# Novice but Desperate



## Witchy (Feb 12, 2008)

Hi Guys,

I've ridden horses since I was young - used to go round fields until I saw the owner and then asked them if I could have a go!! 

I'm now coming up to 32 and its been a while since I rode last. I used to go to Bury St Edmunds and ride a wonderful gentle giant called Troy. He really used to look after me and basically I just sat there whilst he followed his mum while she was riding Stef.

It's been so long and I really miss it. I last saw Troy over ten years ago, miss him dearly and know he's probably passed on now. 

Can anybody help me? I would be happy to pay to ride a horse regularly but don't have any training to ride - I've been so used to sitting on a horse that is trustworthy and reliable enough to look after me, I guess I've never needed to learn to do it properly.
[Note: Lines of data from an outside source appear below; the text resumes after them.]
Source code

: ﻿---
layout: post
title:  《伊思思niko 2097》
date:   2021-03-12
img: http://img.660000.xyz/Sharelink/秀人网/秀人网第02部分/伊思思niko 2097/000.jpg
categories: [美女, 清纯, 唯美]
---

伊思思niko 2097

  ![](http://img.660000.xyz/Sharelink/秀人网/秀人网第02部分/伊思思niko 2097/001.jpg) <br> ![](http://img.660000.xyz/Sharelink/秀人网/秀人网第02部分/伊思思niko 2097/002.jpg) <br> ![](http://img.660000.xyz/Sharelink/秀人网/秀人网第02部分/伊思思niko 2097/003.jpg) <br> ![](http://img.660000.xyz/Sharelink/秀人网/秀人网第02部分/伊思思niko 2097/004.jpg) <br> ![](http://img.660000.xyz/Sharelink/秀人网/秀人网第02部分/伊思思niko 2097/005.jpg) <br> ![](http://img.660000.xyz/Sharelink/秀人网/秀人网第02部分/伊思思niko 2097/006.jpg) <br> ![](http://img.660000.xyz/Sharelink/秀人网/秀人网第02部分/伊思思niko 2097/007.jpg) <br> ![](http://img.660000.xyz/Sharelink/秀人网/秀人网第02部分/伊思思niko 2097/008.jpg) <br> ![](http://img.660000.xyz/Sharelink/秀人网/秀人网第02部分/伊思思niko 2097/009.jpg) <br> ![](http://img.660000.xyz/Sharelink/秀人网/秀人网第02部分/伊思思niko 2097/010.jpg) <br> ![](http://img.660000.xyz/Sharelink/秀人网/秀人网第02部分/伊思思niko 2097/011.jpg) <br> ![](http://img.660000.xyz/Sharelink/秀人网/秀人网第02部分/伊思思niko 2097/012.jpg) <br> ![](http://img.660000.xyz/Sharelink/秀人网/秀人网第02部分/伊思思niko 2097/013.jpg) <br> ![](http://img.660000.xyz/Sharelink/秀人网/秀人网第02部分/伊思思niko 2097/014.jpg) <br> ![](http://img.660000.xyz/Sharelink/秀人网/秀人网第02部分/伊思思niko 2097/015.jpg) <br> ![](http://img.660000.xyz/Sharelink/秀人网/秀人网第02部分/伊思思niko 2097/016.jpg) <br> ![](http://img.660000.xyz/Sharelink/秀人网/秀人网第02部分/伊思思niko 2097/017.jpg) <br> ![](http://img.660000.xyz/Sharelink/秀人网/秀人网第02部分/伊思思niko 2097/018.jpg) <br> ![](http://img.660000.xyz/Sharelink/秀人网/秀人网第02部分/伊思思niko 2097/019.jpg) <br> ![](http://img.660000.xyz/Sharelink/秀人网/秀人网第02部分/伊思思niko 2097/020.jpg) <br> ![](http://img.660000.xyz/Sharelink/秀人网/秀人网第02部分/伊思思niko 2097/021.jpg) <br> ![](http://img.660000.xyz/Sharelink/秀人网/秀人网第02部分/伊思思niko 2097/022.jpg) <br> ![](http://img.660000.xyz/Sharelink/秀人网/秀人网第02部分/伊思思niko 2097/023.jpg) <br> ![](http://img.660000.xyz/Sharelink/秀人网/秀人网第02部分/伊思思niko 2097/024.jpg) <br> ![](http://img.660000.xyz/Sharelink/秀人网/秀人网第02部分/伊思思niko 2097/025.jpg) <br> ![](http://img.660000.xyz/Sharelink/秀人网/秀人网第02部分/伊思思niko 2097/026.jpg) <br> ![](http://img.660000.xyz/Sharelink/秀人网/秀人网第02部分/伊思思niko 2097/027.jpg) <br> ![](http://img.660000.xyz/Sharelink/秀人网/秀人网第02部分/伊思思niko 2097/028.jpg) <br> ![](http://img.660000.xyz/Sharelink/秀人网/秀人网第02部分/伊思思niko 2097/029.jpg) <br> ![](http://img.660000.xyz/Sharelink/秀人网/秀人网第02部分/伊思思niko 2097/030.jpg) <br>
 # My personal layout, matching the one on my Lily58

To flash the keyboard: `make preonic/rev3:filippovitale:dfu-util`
I once rode a race horse when I was at secondary school, I went to Marsh Stables outside Newmarket and was lucky enough to even take the horses swimming. Not so lucky was being found out that I couldn't ride but only after one of the horses decided to go for a run across one of the fields with me on board!! I just sat there while this beautiful thing belted across one of their fields, I wasn't scared at all which surprised me 

I just love riding, it's a passion that I have but seem never to fulfil. Does anybody here have a horse that needs exercise but that is trustworthy enough to look after me - and even maybe help me learn more?

Yours hopefully
Vix x


----------



## Broxdown (Jan 18, 2008)

What about involving youself with a yard local to you - perhaps exchange some yard work for a bit of riding and tuition if necessary?


----------



## Witchy (Feb 12, 2008)

I used to do that with a friend of mine and she ended up just using me to clean out her stalion all the time because she was scared of him and never cleaned him out very often - I nearly used to pass out with the amonia 

She isn't a friend of mine anymore! Turned out to be a liar and a cheat.

I'd rather pay somebody so that both sides know where they stand if you know what I mean....


----------



## warmglo (Feb 25, 2008)

Hi Witchy, have you thought about helping out at your nearest horse rescue charity? I tried that after many years of not being around horses, and they really helped me regain my confidence. After a while I was able to ride some of them bareback down to the fields in the morning.


----------



## Witchy (Feb 12, 2008)

Wow, that sounds wonderful 

I'm hoping in a couple of years I'll be able to go part time in my job - unless we decide to have children of course. At the moment, we're happy just bobbing along as we are.

If I do go part time then yes, that might be an idea as there are a few stable round here that I could maybe go and help at - its just getting their trust in you I suppose, to allow you to work for them etc...

Even if I was able to ride twice a month, that would be better than nothing - I really miss it.

Thanks again.
V


----------